**Given records:**
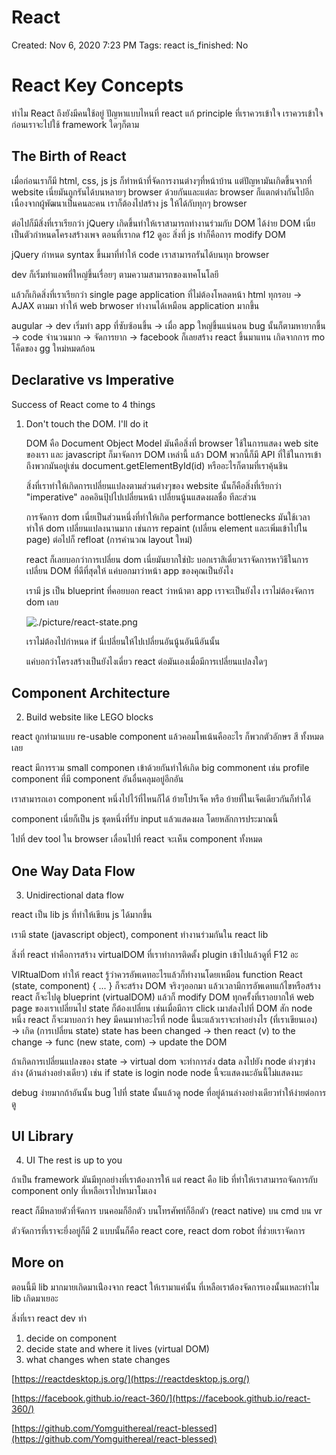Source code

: # React

Created: Nov 6, 2020 7:23 PM
Tags: react
is_finished: No

# React Key Concepts

ทำไม React ถึงยังมีคนใช้อยู่ ปัญหาแบบไหนที่ react แก้ principle ที่เราควรเข้าใจ เราควรเข้าใจก่อนเราจะไปใช้ framework ใดๆก็ตาม

## The Birth of React

เมื่อก่อนเราก็มี html, css, js js ก็ทำหน้าที่จัดการงานต่างๆที่หน้าบ้าน แต่ปัญหามันเกิดขึ้นจากที่ website เนี่ยมันถูกรันได้บนหลายๆ browser ด้วยกันและแต่ละ browser ก็แตกต่างกันไปอีกเนื่องจากผู้พัฒนาเป็นคนละคน เราก็ต้องไปสร้าง js ให้ได้กับทุกๆ browser 

ต่อไปก็มีสิ่งที่เราเรียกว่า jQuery เกิดขึ้นทำให้เราสามารถทำงานร่วมกับ DOM ได้ง่าย DOM เนี่ยเป็นตัวกำหนดโครงสร้างเพจ ตอนที่เรากด f12 ดูอะ สิ่งที่ js ทำก็คือการ modify DOM

jQuery กำหนด syntax ขึ้นมาที่ทำให้ code เราสามารถรันได้บนทุก browser

dev ก็เริ่มทำแอพที่ใหญ่ขึ้นเรื่อยๆ ตามความสามารถของเทคโนโลยี

แล้วก็เกิดสิ่งที่เราเรียกว่า single page application ที่ไม่ต้องโหลดหน้า html ทุกรอบ → AJAX ตามมา ทำให้ web brwoser ทำงานได้เหมือน application มากขึ้น

augular → dev เริ่มทำ app ที่ซับซ้อนขึ้น → เมื่อ app ใหญ่ขึ้นแน่นอน bug นั้นก็ตามหายากขึ้น → code จำนวนมาก → จัดการยาก → facebook ก็เลยสร้าง react ขึ้นมาแทน เกิดจากการ mo โค็ดของ gg ใหม่หมดก้อน

## Declarative vs Imperative

Success of React come to 4 things

1. Don't touch the DOM. I'll do it

    DOM คือ Document Object Model มันคือสิ่งที่ browser ใช้ในการแสดง web site ของเรา และ javascript ก็มาจัดการ DOM เหล่านี้ แล้ว DOM พวกนี้ก็มี API ที่ใช้ในการเข้าถึงพวกมันอยู่เช่น document.getElementById(id) หรืออะไรก็ตามที่เราคุ้นชิน

    สิ่งที่เราทำให้เกิดการเปลี่ยนแปลงตามส่วนต่างๆของ website นั้นก็คือสิ่งที่เรียกว่า "imperative" ลอคอินปุ้ปไปเปลี่ยนหน้า เปลี่ยนนู้นแสดงผลชื่อ ทีละส่วน

    การจัดการ dom เนี่ยเป็นส่วนหนึ่งที่ทำให้เกิด performance bottlenecks มันใช้เวลาทำให้ dom เปลี่ยนแปลงนานมาก เช่นการ repaint (เปลี่ยน element และเพิ่มเข้าไปใน page) ต่อไปก็ refloat (การคำนวณ layout ใหม่)

    react ก็เลยบอกว่าการเปลี่ยน dom เนี่ยมันยากใช่ป่ะ บอกเราสิเดี่ยวเราจัดการหาวิธีในการเปลี่ยน DOM ที่ดีที่สุดให้ แค่บอกมาว่าหน้า app ของคุณเป็นยังไง

    เรามี js เป็น blueprint ที่คอยบอก react ว่าหน้าตา app เราจะเป็นยังไง เราไม่ต้องจัดการ dom เลย

    ![./picture/react-state.png](x)

    เราไม่ต้องไปกำหนด if นี่เปลี่ยนให้ไปเปลี่ยนอันนู้นอันนีอันนั้น

    แค่บอกว่าโครงสร้างเป็นยังไงเดี่ยว react ต่อมันเองเมื่อมีการเปลี่ยนแปลงใดๆ

## Component Architecture

2. Build website like LEGO blocks

react ถูกทำมาแบบ re-usable component แล้วคอมโพเน้นคืออะไร ก็พวกตัวอักษร สี ทั้งหมดเลย

react มีการรวม small componen เข้าด้วยกันทำให้เกิด big commonent เช่น profile component ที่มี component อันอื่นคลุมอยู่อีกอัน

เราสามารถเอา component หนึ่งไปไว้ที่ไหนก็ได้ ย้ายโปรเจ็ค หรือ ย้ายที่ในเจ็คเดียวกันก็ทำได้

component เนี่ยก็เป็น js ชุดหนึ่งที่รับ input แล้วแสดงผล โดยหลักการประมาณนี้

ไปที่ dev tool ใน browser เลื่อนไปที่ react จะเห็น component ทั้งหมด

## One Way Data Flow

3. Unidirectional data flow

react เป็น lib js ที่ทำให้เขียน js ได้มากขึ้น

เรามี state (javascript object), component ทำงานร่วมกันใน react lib 

สิ่งที่ react ทำคือการสร้าง virtualDOM ที่เราทำการติดตั้ง plugin เข้าไปแล้วดูที่ F12 อะ

VIRtualDom ทำให้ react รู้ว่าควรอัพเดทอะไรแล้วก็ทำงานโดยเหมือน 
function React (state, component) { ... }
ก็จะสร้าง DOM จริงๆออกมา แล้วเวลามีการอัพเดทแก้ไขหรือสร้าง react ก็จะไปดู blueprint (virtualDOM) แล้วก็ modify DOM 
ทุกครั้งที่เราอยากให้ web page ของเราเปลี่ยนไป state ก็ต้องเปลี่ยน เช่นเมื่อมีการ click เมาส์ลงไปที่ DOM สัก node หนึ่ง react ก็จะมาบอกว่า hey มีคนมาทำอะไรที่ node นี้นะแล้วเราจะทำอย่างไร (ที่เราเขียนเอง) → เกิด (การเปลี่ยน state)  state has been changed → then react (v) to the change → func (new state, com) → update the DOM 

ถ้าเกิดการเปลี่ยนแปลงของ state → virtual dom จะทำการส่ง data ลงไปยัง node ต่างๆข่างล่าง (ด้านล่างอย่างเดียว) เช่น if state is login node node นี้จะแสดงนะอันนี้ไม่แสดงนะ

debug ง่ายมากถ้าอันนั้น bug ไปที่ state นั้นแล้วดู node ที่อยู่ด้านล่างอย่างเดียวทำให้ง่ายต่อการดู

## UI Library

4. UI The rest is up to you

ถ้าเป็น framework มันมีทุกอย่างที่เราต้องการให้ แต่ react คือ lib ที่ทำให้เราสามารถจัดการกับ component only ที่เหลือเราไปหามาโมเอง

react ก็มีหลายตัวที่จัดการ บนคอมก็อีกตัว บนโทรศัพท์ก็อีกตัว (react native) บน cmd บน vr 

ตัวจัดการที่เราจะยึ่งอยู่ก็มี 2 แบบนั้นก็คือ react core, react dom robot ที่ช่วยเราจัดการ

## More on

ตอนนี้มี lib มากมายเกิดมาเน่ืองจาก react ให้เรามาแค่นั้น ที่เหลือเราต้องจัดการเองนั้นแหละทำไม lib เกิดมาเยอะ

สิ่งที่เรา react dev ทำ

1. decide on component
2. decide state and where it lives (virtual DOM)
3. what changes when state changes

[https://reactdesktop.js.org/](https://reactdesktop.js.org/)

[https://facebook.github.io/react-360/](https://facebook.github.io/react-360/)

[https://github.com/Yomguithereal/react-blessed](https://github.com/Yomguithereal/react-blessed)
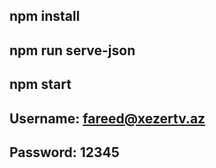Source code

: ## npm install

## npm run serve-json

## npm start

## Username: fareed@xezertv.az

## Password: 12345
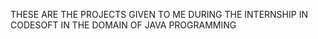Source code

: THESE ARE  THE PROJECTS GIVEN TO ME DURING THE  INTERNSHIP IN CODESOFT  IN THE DOMAIN OF JAVA PROGRAMMING
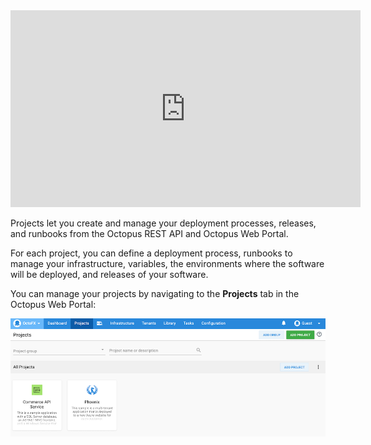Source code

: <iframe width="560" height="315" src="https://www.youtube.com/embed/Hd71uhcD61E" frameborder="0" allow="accelerometer; autoplay; encrypted-media; gyroscope; picture-in-picture" allowfullscreen></iframe>

Projects let you create and manage your deployment processes, releases, and runbooks from the Octopus REST API and Octopus Web Portal.

For each project, you can define a deployment process, runbooks to manage your infrastructure, variables, the environments where the software will be deployed, and releases of your software.

You can manage your projects by navigating to the **Projects** tab in the Octopus Web Portal:

![The projects area of Octopus Deploy](docs/shared-content/concepts/images/projects.png "width=500")
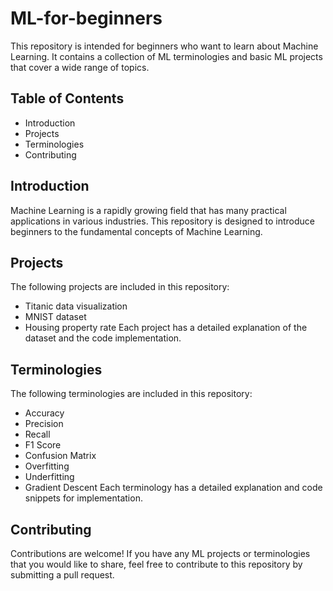 # ML-for-beginners

This repository is intended for beginners who want to learn about Machine Learning. It contains a collection of ML terminologies and basic ML projects that cover a wide range of topics.

## Table of Contents

- Introduction
- Projects
- Terminologies
- Contributing

## Introduction

Machine Learning is a rapidly growing field that has many practical applications in various industries. This repository is designed to introduce beginners to the fundamental concepts of Machine Learning.

## Projects

The following projects are included in this repository:

- Titanic data visualization
- MNIST dataset
- Housing property rate
Each project has a detailed explanation of the dataset and the code implementation.

## Terminologies

The following terminologies are included in this repository:

- Accuracy
- Precision
- Recall
- F1 Score
- Confusion Matrix
- Overfitting
- Underfitting
- Gradient Descent
Each terminology has a detailed explanation and code snippets for implementation.

## Contributing

Contributions are welcome! If you have any ML projects or terminologies that you would like to share, feel free to contribute to this repository by submitting a pull request.
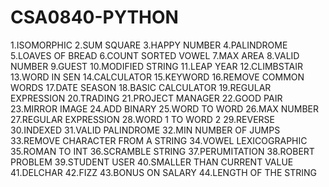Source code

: # CSA0840-PYTHON
1.ISOMORPHIC
2.SUM SQUARE
3.HAPPY NUMBER
4.PALINDROME
5.LOAVES OF BREAD
6.COUNT SORTED VOWEL
7.MAX AREA
8.VALID NUMBER
9.GUEST
10.MODIFIED STRING 
11.LEAP YEAR
12.CLIMBSTAIR
13.WORD IN SEN
14.CALCULATOR
15.KEYWORD
16.REMOVE COMMON WORDS
17.DATE SEASON
18.BASIC CALCULATOR
19.REGULAR EXPRESSION
20.TRADING
21.PROJECT MANAGER
22.GOOD PAIR
23.MIRROR IMAGE
24.ADD BINARY
25.WORD TO WORD
26.MAX NUMBER
27.REGULAR EXPRESSION
28.WORD 1 TO WORD 2
29.REVERSE
30.INDEXED
31.VALID PALINDROME
32.MIN NUMBER OF JUMPS
33.REMOVE CHARACTER FROM A STRING
34.VOWEL LEXICOGRAPHIC
35.ROMAN TO INT
36.SCRAMBLE STRING
37.PERUMITATION
38.ROBERT PROBLEM
39.STUDENT USER
40.SMALLER THAN CURRENT VALUE
41.DELCHAR
42.FIZZ
43.BONUS ON SALARY
44.LENGTH OF THE STRING



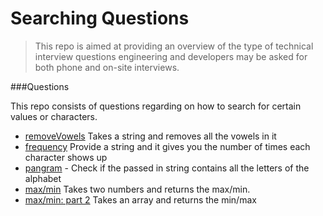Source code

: # Searching Questions

>This repo is aimed at providing an overview of the type of technical interview questions engineering and developers may be asked for both phone and on-site interviews.

###Questions

This repo consists of questions regarding on how to search for certain values or characters. 

  - [removeVowels](http://plnkr.co/edit/Ls8V9sKz5FQ0nU7s6LJE) Takes a string and removes all the vowels in it
  - [frequency](http://plnkr.co/edit/m5ARBSdw2Af6JWtDKC84) Provide a string and it gives you the number of times each character shows up 
  - [pangram](http://plnkr.co/edit/HEBbGd4ZiwFV7Uw8em8x) - Check if the passed in string contains all the letters of the alphabet 
  - [max/min](http://plnkr.co/edit/Kad6GP1pqOQ3Dm0YB19q) Takes two numbers and returns the max/min.
  - [max/min: part 2](http://plnkr.co/edit/5fbUbwgkbm0YkuIchU7e) Takes an array and returns the min/max 



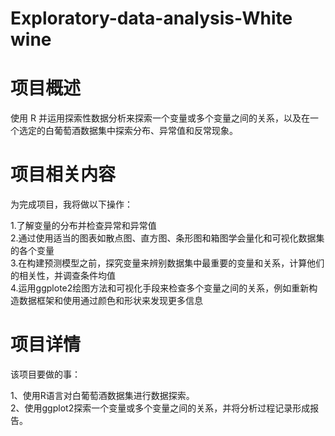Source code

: # Exploratory-data-analysis-White wine

# 项目概述

使用 R 并运用探索性数据分析来探索一个变量或多个变量之间的关系，以及在一个选定的白葡萄酒数据集中探索分布、异常值和反常现象。

# 项目相关内容
为完成项目，我将做以下操作：<br>

1.了解变量的分布并检查异常和异常值<br>
2.通过使用适当的图表如散点图、直方图、条形图和箱图学会量化和可视化数据集的各个变量<br>
3.在构建预测模型之前，探究变量来辨别数据集中最重要的变量和关系，计算他们的相关性，并调查条件均值<br>
4.运用ggplote2绘图方法和可视化手段来检查多个变量之间的关系，例如重新构造数据框架和使用通过颜色和形状来发现更多信息<br>

# 项目详情
该项目要做的事：

1、使用R语言对白葡萄酒数据集进行数据探索。<br>
2、使用ggplot2探索一个变量或多个变量之间的关系，并将分析过程记录形成报告。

**What needs to be done:** In the records above, find the line containing "- [max/min](http://plnkr.co/edit/Kad6GP1pqOQ3Dm0YB19q) Takes", then write out exactly that line and every later one through the last, omitting pictures.

**Task answer:**
  - [max/min](http://plnkr.co/edit/Kad6GP1pqOQ3Dm0YB19q) Takes two numbers and returns the max/min.
  - [max/min: part 2](http://plnkr.co/edit/5fbUbwgkbm0YkuIchU7e) Takes an array and returns the min/max 



Source code

: # Exploratory-data-analysis-White wine

# 项目概述

使用 R 并运用探索性数据分析来探索一个变量或多个变量之间的关系，以及在一个选定的白葡萄酒数据集中探索分布、异常值和反常现象。

# 项目相关内容
为完成项目，我将做以下操作：<br>

1.了解变量的分布并检查异常和异常值<br>
2.通过使用适当的图表如散点图、直方图、条形图和箱图学会量化和可视化数据集的各个变量<br>
3.在构建预测模型之前，探究变量来辨别数据集中最重要的变量和关系，计算他们的相关性，并调查条件均值<br>
4.运用ggplote2绘图方法和可视化手段来检查多个变量之间的关系，例如重新构造数据框架和使用通过颜色和形状来发现更多信息<br>

# 项目详情
该项目要做的事：

1、使用R语言对白葡萄酒数据集进行数据探索。<br>
2、使用ggplot2探索一个变量或多个变量之间的关系，并将分析过程记录形成报告。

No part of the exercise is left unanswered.